Smith raised his haggard face.
“He evidently made more than was necessary to despatch Sir Lionel Barton,” he said, “and contemptuously—you note the attitude, Petrie?—contemptuously devoted the surplus to me. His contempt is justified. I am a child striving to cope with a mental giant. It is by no wit of mine that Dr. Fu-Manchu scores a double failure.”
CHAPTER THIRTEEN
I DREAM—AND AWAKEN
I will tell you, now, of a strange dream which I dreamed, and of the stranger things to which I awakened. Since, out of a blank—a void—this vision burst in upon my mind, I cannot do better than relate it without preamble. It was thus:
I dreamed that I lay writhing on the floor in agony indescribable. My veins were filled with liquid fire, and but that Stygian darkness was about me, I told myself that I must have seen the smoke arising from my burning body.
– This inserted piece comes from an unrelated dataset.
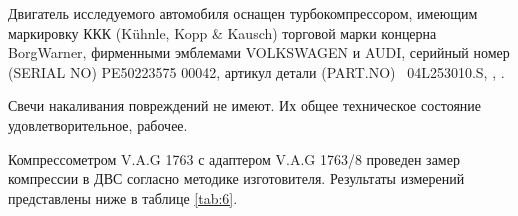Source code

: Двигатель исследуемого автомобиля оснащен турбокомпрессором, имеющим маркировку ККК (Kühnle, Kopp \& Kausch) торговой марки  концерна BorgWarner,  фирменными эмблемами VOLKSWAGEN и AUDI, серийный номер (SERIAL NO) PE50223575 00042, артикул детали (PART.NO)  04L253010.S, , .






Свечи накаливания  повреждений не имеют. Их общее техническое состояние удовлетворительное, рабочее.  

Компрессометром V.A.G  1763  с адаптером V.A.G 1763/8 проведен замер компрессии в ДВС согласно методике изготовителя.  Результаты измерений представлены ниже в таблице \ref{tab:6}.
This, I thought, was death.
Then, a cooling shower descended upon me, soaked through skin and tissue to the tortured arteries and quenched the fire within. Panting, but free from
pain, I lay—exhausted.
Strength gradually returning to me, I tried to rise; but the carpet felt so singularly soft that it offered me no foothold. I waded and plunged like a swimmer treading water; and all about me rose impenetrable walls of darkness, darkness all but palpable. I wondered why I could not see the windows. The horrible idea flashed to my mind that I was become blind!
Somehow I got upon my feet, and stood swaying dizzily. I became aware of a heavy perfume, and knew it for some kind of incense.
Then—a dim light was born, at an immeasurable distance away. It grew steadily in brilliance. It spread like a bluish-red stain—like a liquid. It lapped up the darkness and spread throughout the room.
But this was not my room! Nor was it any room known to me.
It was an apartment of such size that its dimensions filled me with a kind of awe such as I never had known; the awe of walled vastness. Its immense extent produced a sensation of sound. Its hugeness had a distinct note.
Tapestries covered the four walls. There was no door visible. These tapestries were magnificently figured with golden dragons; and as the serpentine bodies gleamed and shimmered in the increasing radiance, each dragon, I thought, intertwined its glittering coils more closely with those of another. The carpet was of such richness that I stood knee-deep in its pile. And this, too, was fashioned all over with golden dragons; and they seemed to glide about amid the shadows of the design—stealthily.
At the further end of the hall—for hall it was—a huge table with dragon’s legs stood solitary amid the luxuriance of the carpet. It bore scintillating globes, and tubes that held living organisms, and books of a size and in such bindings as I never had imagined, with instruments of a type unknown to Western science—a heterogeneous litter quite indescribable, which overflowed on to the floor, forming an amazing oasis in a dragon-haunted desert of carpet. A lamp hung above this table suspended by golden chains from the ceiling—which was so lofty that, following, the chains upward, my gaze lost itself in the purple shadows above.